§ EXERCISE AIM
Make an exact copy of the lines from the one containing "La prueba de" to the end of the records below, and leave out everything else.

§ SOURCE MATERIAL
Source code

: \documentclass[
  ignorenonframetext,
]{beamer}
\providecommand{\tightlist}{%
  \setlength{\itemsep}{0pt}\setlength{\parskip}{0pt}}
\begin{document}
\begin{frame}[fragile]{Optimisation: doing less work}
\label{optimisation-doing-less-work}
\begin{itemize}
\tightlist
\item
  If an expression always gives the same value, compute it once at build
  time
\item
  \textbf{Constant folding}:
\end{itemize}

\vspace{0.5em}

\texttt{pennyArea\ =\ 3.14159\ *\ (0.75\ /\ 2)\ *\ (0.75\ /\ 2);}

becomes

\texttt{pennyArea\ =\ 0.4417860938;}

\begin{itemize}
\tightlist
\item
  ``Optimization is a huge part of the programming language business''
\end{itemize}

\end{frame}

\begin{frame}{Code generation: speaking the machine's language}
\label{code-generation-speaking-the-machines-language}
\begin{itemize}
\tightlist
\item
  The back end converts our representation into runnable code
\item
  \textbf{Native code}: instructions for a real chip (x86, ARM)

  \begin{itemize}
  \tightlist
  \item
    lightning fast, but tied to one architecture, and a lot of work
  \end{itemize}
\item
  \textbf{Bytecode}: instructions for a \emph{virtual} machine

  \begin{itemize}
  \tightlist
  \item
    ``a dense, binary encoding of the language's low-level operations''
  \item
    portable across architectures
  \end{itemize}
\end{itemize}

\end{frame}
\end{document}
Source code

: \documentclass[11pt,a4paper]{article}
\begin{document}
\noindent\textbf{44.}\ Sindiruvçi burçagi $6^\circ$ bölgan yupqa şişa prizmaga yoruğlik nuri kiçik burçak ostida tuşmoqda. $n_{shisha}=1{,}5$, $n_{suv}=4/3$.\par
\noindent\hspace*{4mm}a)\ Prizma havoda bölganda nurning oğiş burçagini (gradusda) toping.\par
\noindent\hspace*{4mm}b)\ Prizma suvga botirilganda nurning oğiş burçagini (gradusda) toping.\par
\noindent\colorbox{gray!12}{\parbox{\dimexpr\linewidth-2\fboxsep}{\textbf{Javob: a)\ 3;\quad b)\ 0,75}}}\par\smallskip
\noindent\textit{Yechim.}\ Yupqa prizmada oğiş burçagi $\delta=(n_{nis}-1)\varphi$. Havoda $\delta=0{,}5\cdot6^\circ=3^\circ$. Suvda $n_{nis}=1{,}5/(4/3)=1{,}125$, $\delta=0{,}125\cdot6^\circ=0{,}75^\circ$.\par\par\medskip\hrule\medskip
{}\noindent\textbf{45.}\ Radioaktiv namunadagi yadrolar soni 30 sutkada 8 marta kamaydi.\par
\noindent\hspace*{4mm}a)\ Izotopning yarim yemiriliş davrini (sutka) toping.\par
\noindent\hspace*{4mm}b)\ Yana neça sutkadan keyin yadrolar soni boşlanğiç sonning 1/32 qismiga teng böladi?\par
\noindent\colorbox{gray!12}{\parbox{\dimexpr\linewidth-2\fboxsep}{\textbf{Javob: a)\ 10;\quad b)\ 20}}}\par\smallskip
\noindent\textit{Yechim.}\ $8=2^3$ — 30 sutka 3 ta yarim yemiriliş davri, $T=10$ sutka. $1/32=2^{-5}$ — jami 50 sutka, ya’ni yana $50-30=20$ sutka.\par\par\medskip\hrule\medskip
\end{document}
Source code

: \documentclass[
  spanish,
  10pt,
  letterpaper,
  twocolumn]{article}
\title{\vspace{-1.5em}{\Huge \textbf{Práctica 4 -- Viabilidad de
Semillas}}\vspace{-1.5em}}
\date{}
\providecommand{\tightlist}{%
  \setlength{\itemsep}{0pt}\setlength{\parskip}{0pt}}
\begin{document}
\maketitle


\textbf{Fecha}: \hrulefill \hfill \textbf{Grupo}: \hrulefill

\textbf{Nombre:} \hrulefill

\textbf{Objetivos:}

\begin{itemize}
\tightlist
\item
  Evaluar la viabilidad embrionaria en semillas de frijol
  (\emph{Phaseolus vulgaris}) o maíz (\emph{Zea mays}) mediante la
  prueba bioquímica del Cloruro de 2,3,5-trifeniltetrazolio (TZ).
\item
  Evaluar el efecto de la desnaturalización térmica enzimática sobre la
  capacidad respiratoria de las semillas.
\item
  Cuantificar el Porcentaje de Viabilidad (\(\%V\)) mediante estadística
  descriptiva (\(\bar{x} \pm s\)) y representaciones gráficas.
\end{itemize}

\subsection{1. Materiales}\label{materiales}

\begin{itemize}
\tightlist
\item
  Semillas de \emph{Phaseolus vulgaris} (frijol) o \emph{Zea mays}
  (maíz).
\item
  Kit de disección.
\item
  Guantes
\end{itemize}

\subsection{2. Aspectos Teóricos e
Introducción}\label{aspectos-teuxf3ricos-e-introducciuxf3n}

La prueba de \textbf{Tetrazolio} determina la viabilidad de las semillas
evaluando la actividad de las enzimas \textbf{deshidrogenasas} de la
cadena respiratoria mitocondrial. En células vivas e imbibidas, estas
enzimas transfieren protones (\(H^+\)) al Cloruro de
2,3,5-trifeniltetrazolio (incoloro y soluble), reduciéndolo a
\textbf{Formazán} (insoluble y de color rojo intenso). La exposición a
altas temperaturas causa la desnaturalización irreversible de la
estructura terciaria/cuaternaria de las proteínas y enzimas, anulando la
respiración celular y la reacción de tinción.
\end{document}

§ SOLUTION TO THIS PROBLEM
La prueba de \textbf{Tetrazolio} determina la viabilidad de las semillas
evaluando la actividad de las enzimas \textbf{deshidrogenasas} de la
cadena respiratoria mitocondrial. En células vivas e imbibidas, estas
enzimas transfieren protones (\(H^+\)) al Cloruro de
2,3,5-trifeniltetrazolio (incoloro y soluble), reduciéndolo a
\textbf{Formazán} (insoluble y de color rojo intenso). La exposición a
altas temperaturas causa la desnaturalización irreversible de la
estructura terciaria/cuaternaria de las proteínas y enzimas, anulando la
respiración celular y la reacción de tinción.
\end{document}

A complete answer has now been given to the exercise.